Saved entries:
- Opening Delimiter -

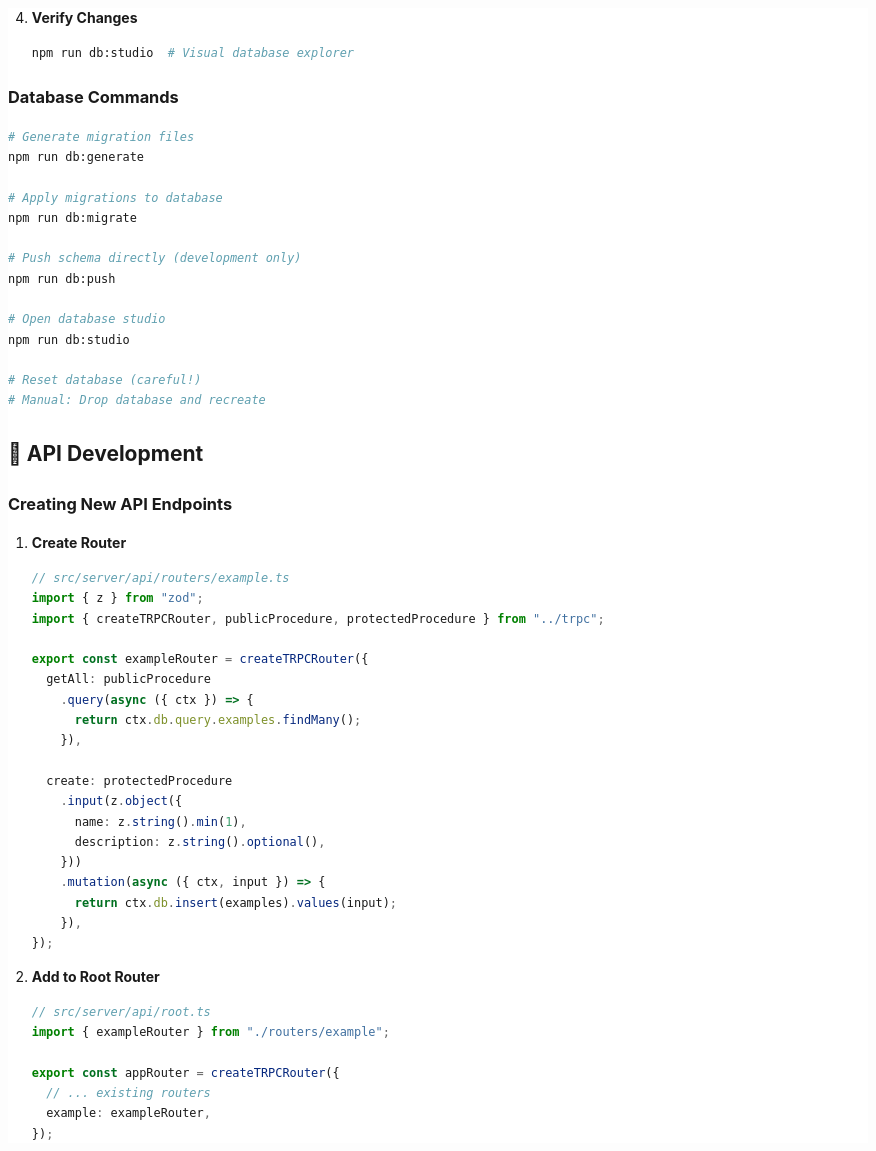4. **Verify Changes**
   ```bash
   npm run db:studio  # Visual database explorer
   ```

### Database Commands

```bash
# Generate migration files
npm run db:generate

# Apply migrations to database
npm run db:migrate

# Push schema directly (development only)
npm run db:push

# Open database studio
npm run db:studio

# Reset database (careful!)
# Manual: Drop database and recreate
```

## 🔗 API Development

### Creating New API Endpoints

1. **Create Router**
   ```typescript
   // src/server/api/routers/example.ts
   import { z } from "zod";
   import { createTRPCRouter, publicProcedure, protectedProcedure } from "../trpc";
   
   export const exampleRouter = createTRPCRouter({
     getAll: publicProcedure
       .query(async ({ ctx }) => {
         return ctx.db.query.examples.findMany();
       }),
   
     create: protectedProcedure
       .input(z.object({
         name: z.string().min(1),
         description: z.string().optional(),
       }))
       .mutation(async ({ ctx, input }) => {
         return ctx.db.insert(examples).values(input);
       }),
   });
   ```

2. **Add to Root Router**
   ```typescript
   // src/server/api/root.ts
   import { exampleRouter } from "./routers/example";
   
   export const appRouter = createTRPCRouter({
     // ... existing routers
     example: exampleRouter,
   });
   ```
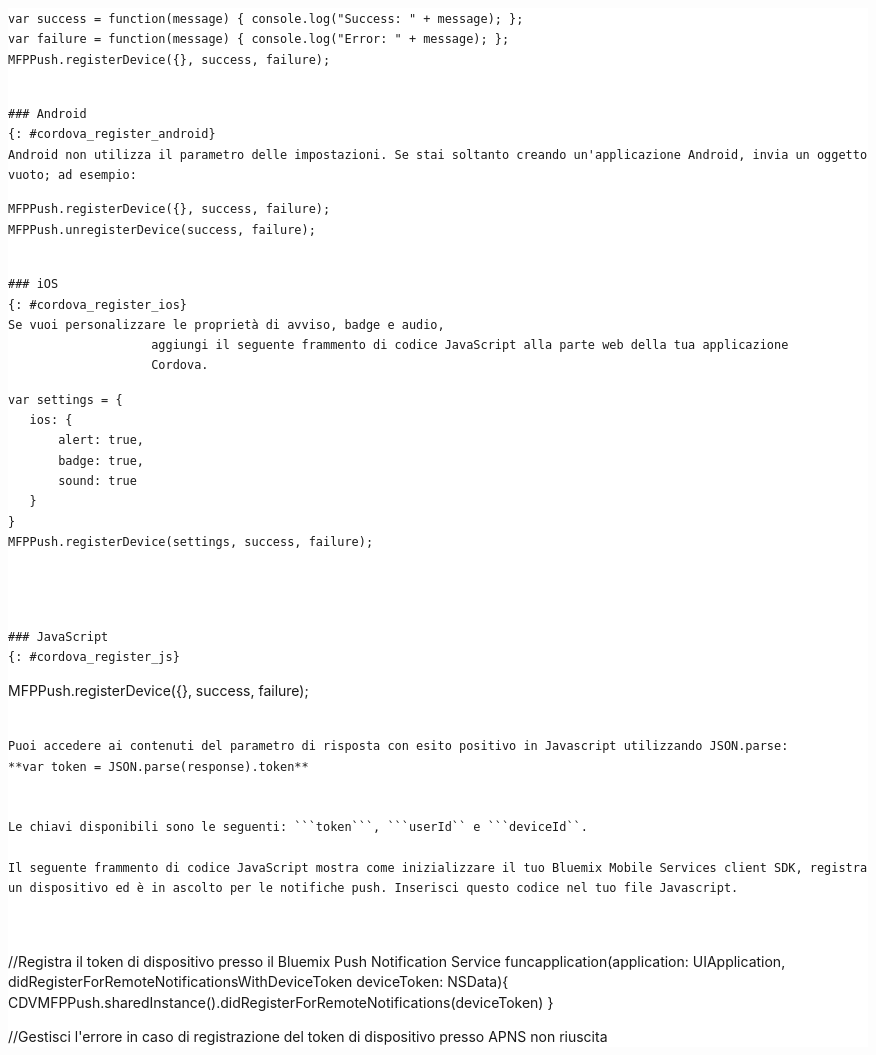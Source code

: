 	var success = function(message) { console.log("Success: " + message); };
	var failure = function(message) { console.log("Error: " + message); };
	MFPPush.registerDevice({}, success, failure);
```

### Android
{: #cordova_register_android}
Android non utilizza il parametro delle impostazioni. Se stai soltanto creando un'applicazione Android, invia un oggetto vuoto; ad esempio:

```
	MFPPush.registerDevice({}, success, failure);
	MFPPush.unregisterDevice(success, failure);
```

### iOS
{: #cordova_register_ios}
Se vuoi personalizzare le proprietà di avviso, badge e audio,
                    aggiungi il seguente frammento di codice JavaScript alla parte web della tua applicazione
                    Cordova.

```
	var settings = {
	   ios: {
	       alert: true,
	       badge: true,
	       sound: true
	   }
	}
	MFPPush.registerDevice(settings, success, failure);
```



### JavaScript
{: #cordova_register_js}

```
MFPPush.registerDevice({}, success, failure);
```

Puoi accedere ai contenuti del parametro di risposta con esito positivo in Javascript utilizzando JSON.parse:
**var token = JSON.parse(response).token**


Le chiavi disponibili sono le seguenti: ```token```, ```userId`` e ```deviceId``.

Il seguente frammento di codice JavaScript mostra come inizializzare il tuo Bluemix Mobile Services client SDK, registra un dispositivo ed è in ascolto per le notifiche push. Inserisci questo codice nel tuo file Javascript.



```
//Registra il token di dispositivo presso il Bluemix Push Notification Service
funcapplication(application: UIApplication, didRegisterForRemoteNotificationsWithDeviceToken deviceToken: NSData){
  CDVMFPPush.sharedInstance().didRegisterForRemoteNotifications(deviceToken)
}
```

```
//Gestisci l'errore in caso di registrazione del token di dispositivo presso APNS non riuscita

- Closing Delimiter -

Work instructions — Reproduce each line from the data that has "async" in it.

Solution to this exercise —
       .query(async ({ ctx }) => {
       .mutation(async ({ ctx, input }) => {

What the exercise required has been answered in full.